--- Your task ---
Pictures found in the material must be left out, and every line returned as written.

◇ ◇ ◇ ◇

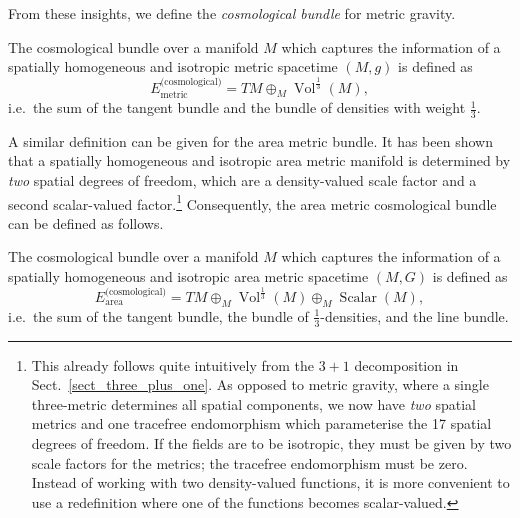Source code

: From these insights, we define the \emph{cosmological bundle} for metric gravity.
\begin{definition}
  The cosmological bundle over a manifold $M$ which captures the information of a spatially homogeneous and isotropic metric spacetime $(M,g)$ is defined as
  \begin{equation}
    E_\text{metric}^\text{(cosmological)} = TM \oplus_M \operatorname{Vol}^{\frac{1}{3}}(M),
  \end{equation}
  i.e.\ the sum of the tangent bundle and the bundle of densities with weight $\frac{1}{3}$.
\end{definition}
A similar definition can be given for the area metric bundle. It has been shown \cite{Duell_2020} that a spatially homogeneous and isotropic area metric manifold is determined by \emph{two} spatial degrees of freedom, which are a density-valued scale factor and a second scalar-valued factor.\footnote{This already follows quite intuitively from the $3+1$ decomposition in Sect.~\ref{sect_three_plus_one}. As opposed to metric gravity, where a single three-metric determines all spatial components, we now have \emph{two} spatial metrics and one tracefree endomorphism which parameterise the 17 spatial degrees of freedom. If the fields are to be isotropic, they must be given by two scale factors for the metrics; the tracefree endomorphism must be zero. Instead of working with two density-valued functions, it is more convenient to use a redefinition where one of the functions becomes scalar-valued.} Consequently, the area metric cosmological bundle can be defined as follows.
\begin{definition}
  The cosmological bundle over a manifold $M$ which captures the information of a spatially homogeneous and isotropic area metric spacetime $(M,G)$ is defined as
  \begin{equation}
    E_\text{area}^\text{(cosmological)} = TM \oplus_M \operatorname{Vol}^{\frac{1}{3}}(M) \oplus_M \operatorname{Scalar}(M),
  \end{equation}
  i.e.\ the sum of the tangent bundle, the bundle of $\frac{1}{3}$-densities, and the line bundle.
\end{definition}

◇ ◇ ◇ ◇

--- Solution to this problem ---
Source code

: From these insights, we define the \emph{cosmological bundle} for metric gravity.
\begin{definition}
  The cosmological bundle over a manifold $M$ which captures the information of a spatially homogeneous and isotropic metric spacetime $(M,g)$ is defined as
  \begin{equation}
    E_\text{metric}^\text{(cosmological)} = TM \oplus_M \operatorname{Vol}^{\frac{1}{3}}(M),
  \end{equation}
  i.e.\ the sum of the tangent bundle and the bundle of densities with weight $\frac{1}{3}$.
\end{definition}
A similar definition can be given for the area metric bundle. It has been shown \cite{Duell_2020} that a spatially homogeneous and isotropic area metric manifold is determined by \emph{two} spatial degrees of freedom, which are a density-valued scale factor and a second scalar-valued factor.\footnote{This already follows quite intuitively from the $3+1$ decomposition in Sect.~\ref{sect_three_plus_one}. As opposed to metric gravity, where a single three-metric determines all spatial components, we now have \emph{two} spatial metrics and one tracefree endomorphism which parameterise the 17 spatial degrees of freedom. If the fields are to be isotropic, they must be given by two scale factors for the metrics; the tracefree endomorphism must be zero. Instead of working with two density-valued functions, it is more convenient to use a redefinition where one of the functions becomes scalar-valued.} Consequently, the area metric cosmological bundle can be defined as follows.
\begin{definition}
  The cosmological bundle over a manifold $M$ which captures the information of a spatially homogeneous and isotropic area metric spacetime $(M,G)$ is defined as
  \begin{equation}
    E_\text{area}^\text{(cosmological)} = TM \oplus_M \operatorname{Vol}^{\frac{1}{3}}(M) \oplus_M \operatorname{Scalar}(M),
  \end{equation}
  i.e.\ the sum of the tangent bundle, the bundle of $\frac{1}{3}$-densities, and the line bundle.
\end{definition}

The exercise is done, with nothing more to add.